Condensations in enriched infinity categories


Fully extended topological field theories and topological phases are intimately related. This motivates one to consider not only "group-like" symmetries, but also symmetries induced by the action of monoidal categories. To generalize this to higher dimensions, one must consider n-categories, and algebraic models quickly become intractable beyond dimension 3 or 4. Instead, we could formalize n- categories as categories (homotopy coherently) enriched in (n-1)-categories. This is to say, categories whose collections of morphisms are themselves (n-1)-categories.

This gives us an inductive definition for the n-categories we were hoping for, but there is no reason to stop there. To build a theory of condensation which can handle enrichment in (n-1)-categories, one really should build a theory which can handle much more general enrichment. As a result, you could also consider condensation of infinity categories, including derived categories, or perhaps other "higher algebraic" enrichments. Since infinity categories "remember" homotopy type, we also end up with something that naturally treats condensation of continuous symmetries. Many fundamental results of enriched infinity category theory are extremely recent, and so it takes some work to put all these pieces together. There are two reasonable ways one can proceed with this.

The first is to build fusion n-categories in this language and develop the formalism of Gaiotto and Johnson-Freyd. In the enriched world, an object satisfying the right analogue of dualizability is called atomic. The key insight here is that (atomic) condensation is an absolute colimit: a colimit that is preserved by all functors. A fusion n- category is then defined to be an (atomic) condensate of the category of fusion (n-1)-categories. One recovers the nice finiteness or dualizability properties from the assumption that everything we are working with is atomic, and so every fusion n-category defines a fully-dualizable object, and so also a fully extended TFT, by using the cobordism hypothesis.

There is another approach that we can take, building on the iterative condensation procedure of Kong, Zhang, Zhao, and Zheng.
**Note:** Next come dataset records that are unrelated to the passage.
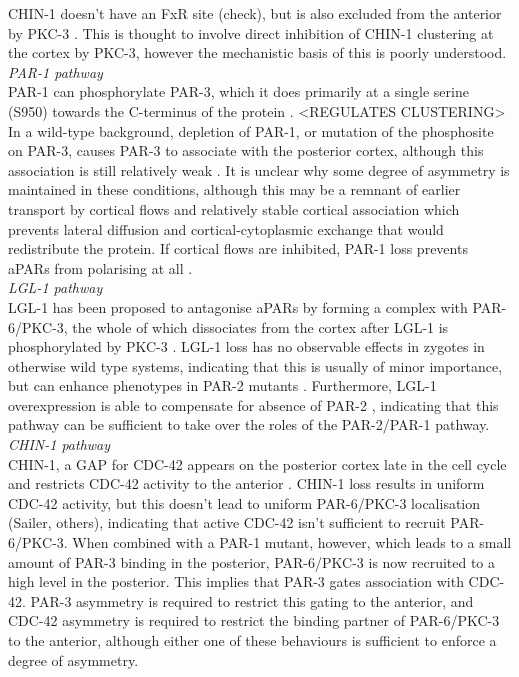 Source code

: \documentclass[12pt]{"report"}
\begin{document}
CHIN-1 doesn’t have an FxR site (check), but is also excluded from the anterior by PKC-3 \citep{Sailer2015}. This is thought to involve direct inhibition of CHIN-1 clustering at the cortex by PKC-3, however the mechanistic basis of this is poorly understood.\\

\textit{PAR-1 pathway} \\

PAR-1 can phosphorylate PAR-3, which it does primarily at a single serine (S950) towards the C-terminus of the protein \citep{Motegi2011}. <REGULATES CLUSTERING> In a wild-type background, depletion of PAR-1, or mutation of the phosphosite on PAR-3, causes PAR-3 to associate with the posterior cortex, although this association is still relatively weak \citep{Sailer2015}. It is unclear why some degree of asymmetry is maintained in these conditions, although this may be a remnant of earlier transport by cortical flows and relatively stable cortical association which prevents lateral diffusion and cortical-cytoplasmic exchange that would redistribute the protein. If cortical flows are inhibited, PAR-1 loss prevents aPARs from polarising at all \citep{Motegi2011}.\\

\textit{LGL-1 pathway}\\

LGL-1 has been proposed to antagonise aPARs by forming a complex with PAR-6/PKC-3, the whole of which dissociates from the cortex after LGL-1 is phosphorylated by PKC-3 \citep{Hoege2010}. LGL-1 loss has no observable effects in zygotes in otherwise wild type systems, indicating that this is usually of minor importance, but can enhance phenotypes in PAR-2 mutants \citep{Beatty2010}. Furthermore, LGL-1 overexpression is able to compensate for absence of PAR-2 \citep{Hoege2010}, indicating that this pathway can be sufficient to take over the roles of the PAR-2/PAR-1 pathway.\\

\textit{CHIN-1 pathway}\\

CHIN-1, a GAP for CDC-42 appears on the posterior cortex late in the cell cycle and restricts CDC-42 activity to the anterior \citep{Kumfer2010} \citep{Beatty2013, Sailer2015}. CHIN-1 loss results in uniform CDC-42 activity, but this doesn't lead to uniform PAR-6/PKC-3 localisation (Sailer, others), indicating that active CDC-42 isn’t sufficient to recruit PAR-6/PKC-3. When combined with a PAR-1 mutant, however, which leads to a small amount of PAR-3 binding in the posterior, PAR-6/PKC-3 is now recruited to a high level in the posterior. This implies that PAR-3 gates association with CDC-42. PAR-3 asymmetry is required to restrict this gating to the anterior, and CDC-42 asymmetry is required to restrict the binding partner of PAR-6/PKC-3 to the anterior, although either one of these behaviours is sufficient to enforce a degree of asymmetry.\\
\end{document}
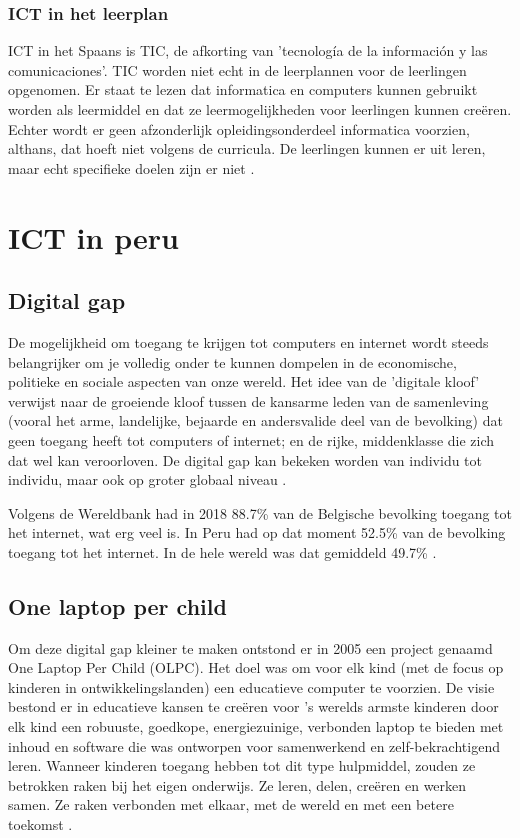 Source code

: \subsubsection{ICT in het leerplan}
ICT in het Spaans is TIC, de afkorting van 'tecnología de la información y las comunicaciones'. TIC worden niet echt in de leerplannen voor de leerlingen opgenomen. Er staat te lezen dat informatica en computers kunnen gebruikt worden als leermiddel en dat ze leermogelijkheden voor leerlingen kunnen creëren. Echter wordt er geen afzonderlijk opleidingsonderdeel informatica voorzien, althans, dat hoeft niet volgens de curricula. De leerlingen kunnen er uit leren, maar echt specifieke doelen zijn er niet \autocite{MINEDU2016}.

\section{ICT in peru}
\subsection{Digital gap}
De mogelijkheid om toegang te krijgen tot computers en internet wordt steeds belangrijker om je volledig onder te kunnen dompelen in de economische, politieke en sociale aspecten van onze wereld. Het idee van de 'digitale kloof' verwijst naar de groeiende kloof tussen de kansarme leden van de samenleving (vooral het arme, landelijke, bejaarde en andersvalide deel van de bevolking) dat geen toegang heeft tot computers of internet; en de rijke, middenklasse die  zich dat wel kan veroorloven. De digital gap kan bekeken worden van individu tot individu, maar ook op groter globaal niveau \autocite{Marichick2000}.

Volgens de Wereldbank had in 2018 88.7\% van de Belgische bevolking toegang tot het internet, wat erg veel is. In Peru had op dat moment 52.5\% van de bevolking toegang tot het internet. In de hele wereld was dat gemiddeld 49.7\% \autocite{WereldBank2018}.

\subsection{One laptop per child}
Om deze digital gap kleiner te maken ontstond er in 2005 een project genaamd One Laptop Per Child (OLPC). Het doel was om voor elk kind (met de focus op kinderen in ontwikkelingslanden) een educatieve computer te voorzien. De visie bestond er in educatieve kansen te creëren voor 's werelds armste kinderen door elk kind een robuuste, goedkope, energiezuinige, verbonden laptop te bieden met inhoud en software die was ontworpen voor samenwerkend en zelf-bekrachtigend leren. Wanneer kinderen toegang hebben tot dit type hulpmiddel, zouden ze betrokken raken bij het eigen onderwijs. Ze leren, delen, creëren en werken samen. Ze raken verbonden met elkaar, met de wereld en met een betere toekomst \autocite{OneLaptopPerChild2005}.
Here, one notices that a 0-form symmetry defines a defect from one vacuum to itself, and a 1-form symmetry defines a defect from the invisible 0-form defect to itself, and so on. So an i-form symmetry algebra is exactly an Ei-algebra in the i-th looping of your "category of vacua" at the chosen vacuum. One now works their way back down, one step at a time. By condensing an i-form symmetry, one obtains an (i-1)-form symmetry, and so on, until one arrives at a (-1)-form symmetry: another vacuum. Building an analogue of this construction really relies on the fact that the functor taking codimension-i operators to codimension-(i-1) operators is monoidal, so that if one puts in a symmetry algebra, they really do get back another symmetry algebra with codimension reduced by 1. This approach has one additional upside: we didn't have to make any dualizability assumptions, so we can use this to "condense" symmetries that are non-semisimple, for example. It turns out that a special case of this in 3 dimensions is given by the theory of vertex operator algebra (VOA) extensions, where one really hopes to be able to study logarithmic VOAs. These are exactly the ones that don't define fusion categories, and so don't satisfy the dualizability conditions that we needed before, but we can still apply this more general theory to obtain a notion of non-invertible crossed-braided category (which is really just a monoidal 2-category), which gives a sort of 2-categorical refinement of my earlier work on weak braiding.

There is still lots of work to do here though! The theory of Ei-modules, centers and centralizers still has not caught up to the fusion-categorical world, and more importantly, there are a lot of interesting examples that one could try to calculate with the flexibility of the enriched theory, which we hope to explore further.